Top of Provided data

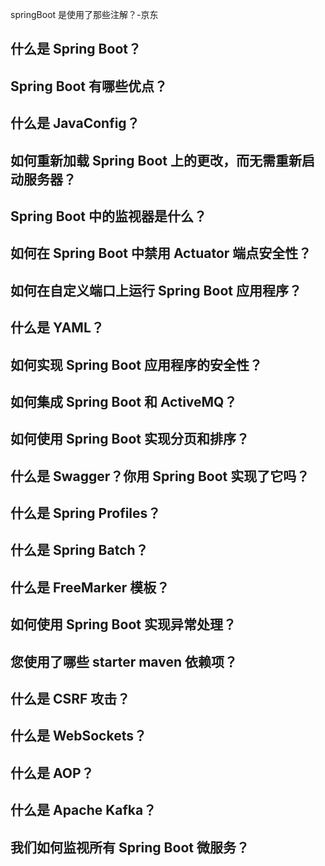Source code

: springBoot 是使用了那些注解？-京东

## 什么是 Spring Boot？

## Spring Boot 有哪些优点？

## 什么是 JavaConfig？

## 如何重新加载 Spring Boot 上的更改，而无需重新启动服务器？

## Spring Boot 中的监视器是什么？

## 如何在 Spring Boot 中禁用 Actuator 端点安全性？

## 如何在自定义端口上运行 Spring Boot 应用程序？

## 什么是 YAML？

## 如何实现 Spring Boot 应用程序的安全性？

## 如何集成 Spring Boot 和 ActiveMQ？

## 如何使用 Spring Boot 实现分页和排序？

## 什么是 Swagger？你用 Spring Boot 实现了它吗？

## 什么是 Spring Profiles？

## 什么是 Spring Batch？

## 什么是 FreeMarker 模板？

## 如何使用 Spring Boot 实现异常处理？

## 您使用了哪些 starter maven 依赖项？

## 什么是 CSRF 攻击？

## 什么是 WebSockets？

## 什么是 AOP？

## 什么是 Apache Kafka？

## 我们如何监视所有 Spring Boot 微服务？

Bottom of Provided data
Top of Provided data

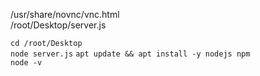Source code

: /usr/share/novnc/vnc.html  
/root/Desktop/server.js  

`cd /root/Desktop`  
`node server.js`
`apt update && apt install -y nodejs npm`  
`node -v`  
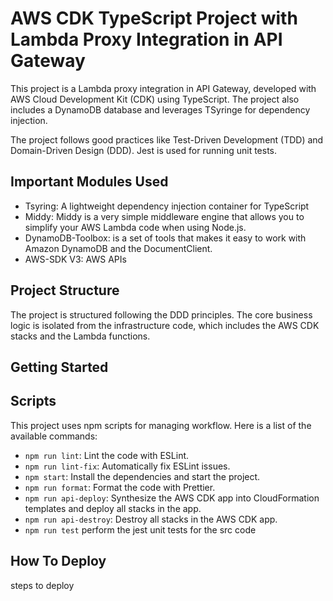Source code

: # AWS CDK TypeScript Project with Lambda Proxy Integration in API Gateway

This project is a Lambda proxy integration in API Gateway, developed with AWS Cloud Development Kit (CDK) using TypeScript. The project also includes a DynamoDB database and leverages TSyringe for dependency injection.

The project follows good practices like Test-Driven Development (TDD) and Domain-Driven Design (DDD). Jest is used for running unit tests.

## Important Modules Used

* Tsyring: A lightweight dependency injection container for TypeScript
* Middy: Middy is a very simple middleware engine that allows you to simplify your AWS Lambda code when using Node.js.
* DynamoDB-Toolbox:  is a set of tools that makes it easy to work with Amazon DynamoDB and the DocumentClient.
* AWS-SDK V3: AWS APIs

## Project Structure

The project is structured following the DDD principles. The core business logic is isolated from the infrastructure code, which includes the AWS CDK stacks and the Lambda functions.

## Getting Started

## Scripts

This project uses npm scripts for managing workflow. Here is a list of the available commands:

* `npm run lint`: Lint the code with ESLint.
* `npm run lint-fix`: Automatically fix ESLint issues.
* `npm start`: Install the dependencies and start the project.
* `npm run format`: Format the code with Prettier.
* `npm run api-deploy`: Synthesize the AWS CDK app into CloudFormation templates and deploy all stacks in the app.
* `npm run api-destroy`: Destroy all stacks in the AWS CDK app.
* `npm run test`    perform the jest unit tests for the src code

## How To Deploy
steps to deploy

Bottom of Provided data

### Task
The line above containing "code with Prettier.", the line containing "steps to deploy", and every line between them are to be transcribed exactly; no other line is wanted.

### Answer to this problem
* `npm run format`: Format the code with Prettier.
* `npm run api-deploy`: Synthesize the AWS CDK app into CloudFormation templates and deploy all stacks in the app.
* `npm run api-destroy`: Destroy all stacks in the AWS CDK app.
* `npm run test`    perform the jest unit tests for the src code

## How To Deploy
steps to deploy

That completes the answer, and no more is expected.